第10回 【ユッケジャンの秘密】

1年の中で一番暑い時期を韓国では※『三伏』(さんぷく)といいます、その期間中には夏バテによって消耗された体力の回復と維持のために特別な食事を摂っていました。

そのなかでも、最もポピュラーな食べ物はやはり、【ポシンタン(犬肉のスープ)】と 【参鶏湯】です。

しかし、これらの料理はあまりにも栄養価が高過ぎ、お年寄りや子供には返って身体に負担をかけてしまうこともあるので、あまり進められるものでは無いとも言われています。

そこで、韓国では『三伏』にどんなものをたくさん食べていたのかを調べてみると、 意外なことに、みなさんもよくご存知の【ユッケジャン】が健康食として食べられているのです。
ユッケジャンの主材料は高タンパクの牛肉で、脾臓を補い、血液の循環を助け、筋肉と骨を丈夫にし、のどの渇きを抑え、強壮の効果があり、吐き気や下痢を抑えるなどの効果があります。

さらに、ネギやわらびをはじめ、たくさんの野菜が入り栄養のバランスも大変良く考えられています。

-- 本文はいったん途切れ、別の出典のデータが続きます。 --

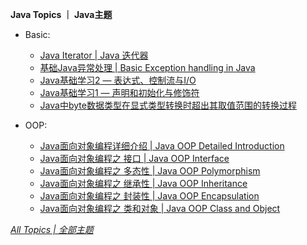 **Java Topics ｜ Java主题**

* Basic:

  * [Java Iterator | Java 迭代器](https://ultrafish.cn/2022/07/21/Java-iterator/)  
  * [基础Java异常处理 | Basic Exception handling in Java](https://ultrafish.cn/2021/10/08/Java-learning-3/)  
  * [Java基础学习2 — 表达式、控制流与I/O](https://ultrafish.cn/2021/09/17/Java-learning-2/)  
  * [Java基础学习1 — 声明和初始化与修饰符](https://ultrafish.cn/2021/09/02/Java-learning-1/)  
  * [Java中byte数据类型在显式类型转换时超出其取值范围的转换过程](https://ultrafish.cn/2020/08/15/Java-data-type-conversion/)  

* OOP:

  * [Java面向对象编程详细介绍 | Java OOP Detailed Introduction](https://ultrafish.cn/2022/07/31/Java-oop-detailed-introduction/)  
  * [Java面向对象编程之 接口 | Java OOP Interface](https://ultrafish.cn/2021/10/05/Java-oop-interface/)  
  * [Java面向对象编程之 多态性 | Java OOP Polymorphism](https://ultrafish.cn/2021/10/02/Java-oop-polymorphism/)  
  * [Java面向对象编程之 继承性 | Java OOP Inheritance](https://ultrafish.cn/2020/09/13/Java-oop-inheritance/)  
  * [Java面向对象编程之 封装性 | Java OOP Encapsulation](https://ultrafish.cn/2022/09/02/Java-oop-encapsulation/)
  * [Java面向对象编程之 类和对象 | Java OOP Class and Object](https://ultrafish.cn/2021/03/07/Java-oop-class-object/)

[*All Topics | 全部主题*](https://ultrafish.cn/topics/#/)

それらを、唐辛子・味噌でじっくりとコクが出るまで煮込んでいきます。
韓国では『以熱治熱』という言葉があります。
熱を持って熱を制す、といった意味ですが、暑い時に熱い物を食べると発汗が促され 返って身体を冷ましてくれる働きがあることをご存知の方も多いと思います。
同じく唐辛子にも発汗作用があり、その効果は倍増されます。

そのような理由から夏バテによる食欲不振時の栄養素や、 たんぱく質不足の場合にも良質のたんぱく質を摂取できるという優れた食物なのです。

これから一日ごとに暑さが増してきます、来たる猛暑に備えて【ユッケジャン】で 健康で元気な身体を作ってみてはいかがですか?

※伝統的に韓民族は夏至後、三番目の庚日(暦上、庚にあたる日)から立秋後の庚日までの期間を『三伏』という。